What to do -
Keep the wording of the records intact as you retype them, and omit every image.

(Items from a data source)

■ ■ ■ ■ ■ ■ ■

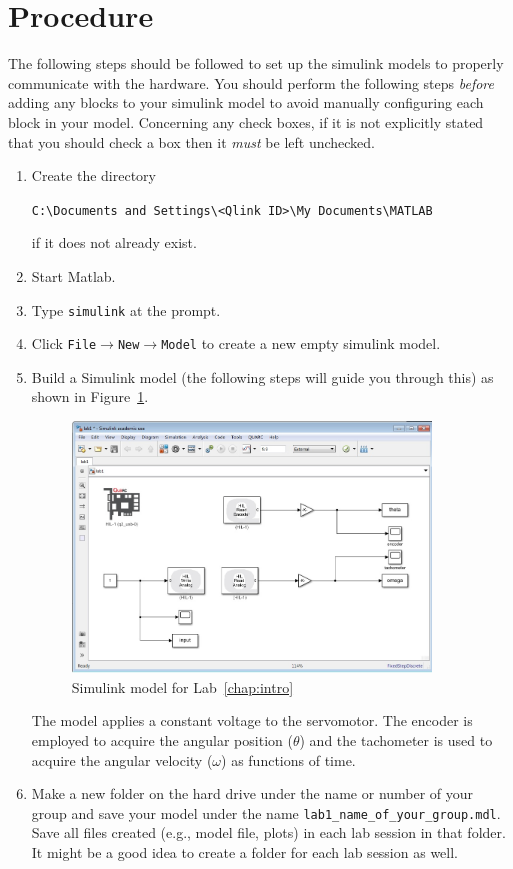 \section{Procedure}

The following steps should be followed to set up the simulink models to
properly communicate with the hardware.  You should perform the following
steps \emph{before} adding any blocks to your simulink model to avoid
manually configuring each block in your model.  Concerning any check boxes,
if it is not explicitly stated that you should check a box then it
\emph{must} be left unchecked.
\begin{enumerate}
\item Create the directory 
\begin{center}
\verb|C:\Documents and Settings\<Qlink ID>\My Documents\MATLAB|
\end{center} 
if it does not already exist.
\item Start \textsf{Matlab}.
\item Type \verb|simulink| at the prompt.
\item Click \verb|File|$\to$\verb|New|$\to$\verb|Model| to create a new empty
simulink model.
\item Build a \textsf{Simulink} model (the following steps will guide you
through this) as shown in Figure~\ref{fig:lab1}\@.
\begin{figure}[htbp]
\centering
\includegraphics[width=0.9\textwidth]{pix/lab1.PNG} 
\caption{\textsf{Simulink} model for Lab~\ref{chap:intro}}\label{fig:lab1}
\end{figure}%
The model applies a constant voltage to the servomotor.  The encoder is
employed to acquire the angular position ($\theta$) and the tachometer is
used to acquire the angular velocity ($\omega$) as functions of time.
\item Make a new folder on the hard drive under the name or number of your
group and save your model under the name \verb|lab1_name_of_your_group.mdl|.
Save all files created (e.g., model file, plots) in each lab session in that
folder.  It might be a good idea to create a folder for each lab session as
well.


\end{enumerate}
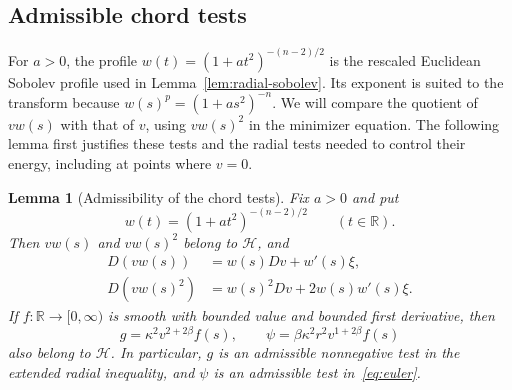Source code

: \documentclass[11pt]{article}
\numberwithin{equation}{section}
\newtheorem{lemma}[theorem]{Lemma}
\theoremstyle{definition}
\theoremstyle{remark}
\begin{document}
\subsection{Admissible chord tests}

For $a>0$, the profile $w(t)=(1+at^2)^{-(n-2)/2}$ is the rescaled
Euclidean Sobolev profile used in Lemma~\ref{lem:radial-sobolev}.
Its exponent is suited to the transform because
$w(s)^p=(1+as^2)^{-n}$. We will compare the quotient of $vw(s)$
with that of $v$, using $vw(s)^2$ in the minimizer equation.
The following lemma first justifies these tests and the radial tests
needed to control their energy, including at points where $v=0$.

\begin{lemma}[Admissibility of the chord tests]\label{lem:chord-tests}
Fix $a>0$ and put
\[
 w(t)=(1+at^2)^{-(n-2)/2}\qquad(t\in\mathbb R).
\]
Then $vw(s)$ and $vw(s)^2$ belong to $\mathcal H$, and
\begin{equation}\label{chord:product-rules}
 \begin{split}
 D(vw(s))&=w(s)Dv+w'(s)\xi,\\
 D(vw(s)^2)&=w(s)^2Dv+2w(s)w'(s)\xi.
 \end{split}
\end{equation}
If $f:\mathbb R\to[0,\infty)$ is smooth with bounded value and bounded
first derivative, then
\begin{equation}\label{chord:radial-tests}
 g=\kappa^2v^{2+2\beta}f(s),\qquad
 \psi=\beta\kappa^2r^2v^{1+2\beta}f(s)
\end{equation}
also belong to $\mathcal H$. In particular, $g$ is an admissible
nonnegative test in the extended radial inequality, and $\psi$
is an admissible test in~\eqref{eq:euler}.
\end{lemma}
\end{document}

■ ■ ■ ■ ■ ■ ■

Task result -
 \section{Procedure}

The following steps should be followed to set up the simulink models to
properly communicate with the hardware.  You should perform the following
steps \emph{before} adding any blocks to your simulink model to avoid
manually configuring each block in your model.  Concerning any check boxes,
if it is not explicitly stated that you should check a box then it
\emph{must} be left unchecked.
\begin{enumerate}
\item Create the directory 
\begin{center}
\verb|C:\Documents and Settings\<Qlink ID>\My Documents\MATLAB|
\end{center} 
if it does not already exist.
\item Start \textsf{Matlab}.
\item Type \verb|simulink| at the prompt.
\item Click \verb|File|$\to$\verb|New|$\to$\verb|Model| to create a new empty
simulink model.
\item Build a \textsf{Simulink} model (the following steps will guide you
through this) as shown in Figure~\ref{fig:lab1}\@.
\begin{figure}[htbp]
\centering
\includegraphics[width=0.9\textwidth]{pix/lab1.PNG} 
\caption{\textsf{Simulink} model for Lab~\ref{chap:intro}}\label{fig:lab1}
\end{figure}%
The model applies a constant voltage to the servomotor.  The encoder is
employed to acquire the angular position ($\theta$) and the tachometer is
used to acquire the angular velocity ($\omega$) as functions of time.
\item Make a new folder on the hard drive under the name or number of your
group and save your model under the name \verb|lab1_name_of_your_group.mdl|.
Save all files created (e.g., model file, plots) in each lab session in that
folder.  It might be a good idea to create a folder for each lab session as
well.


\end{enumerate}
Source code

: \documentclass[11pt]{article}
\numberwithin{equation}{section}
\newtheorem{lemma}[theorem]{Lemma}
\theoremstyle{definition}
\theoremstyle{remark}
\begin{document}
\subsection{Admissible chord tests}

For $a>0$, the profile $w(t)=(1+at^2)^{-(n-2)/2}$ is the rescaled
Euclidean Sobolev profile used in Lemma~\ref{lem:radial-sobolev}.
Its exponent is suited to the transform because
$w(s)^p=(1+as^2)^{-n}$. We will compare the quotient of $vw(s)$
with that of $v$, using $vw(s)^2$ in the minimizer equation.
The following lemma first justifies these tests and the radial tests
needed to control their energy, including at points where $v=0$.

\begin{lemma}[Admissibility of the chord tests]\label{lem:chord-tests}
Fix $a>0$ and put
\[
 w(t)=(1+at^2)^{-(n-2)/2}\qquad(t\in\mathbb R).
\]
Then $vw(s)$ and $vw(s)^2$ belong to $\mathcal H$, and
\begin{equation}\label{chord:product-rules}
 \begin{split}
 D(vw(s))&=w(s)Dv+w'(s)\xi,\\
 D(vw(s)^2)&=w(s)^2Dv+2w(s)w'(s)\xi.
 \end{split}
\end{equation}
If $f:\mathbb R\to[0,\infty)$ is smooth with bounded value and bounded
first derivative, then
\begin{equation}\label{chord:radial-tests}
 g=\kappa^2v^{2+2\beta}f(s),\qquad
 \psi=\beta\kappa^2r^2v^{1+2\beta}f(s)
\end{equation}
also belong to $\mathcal H$. In particular, $g$ is an admissible
nonnegative test in the extended radial inequality, and $\psi$
is an admissible test in~\eqref{eq:euler}.
\end{lemma}
\end{document}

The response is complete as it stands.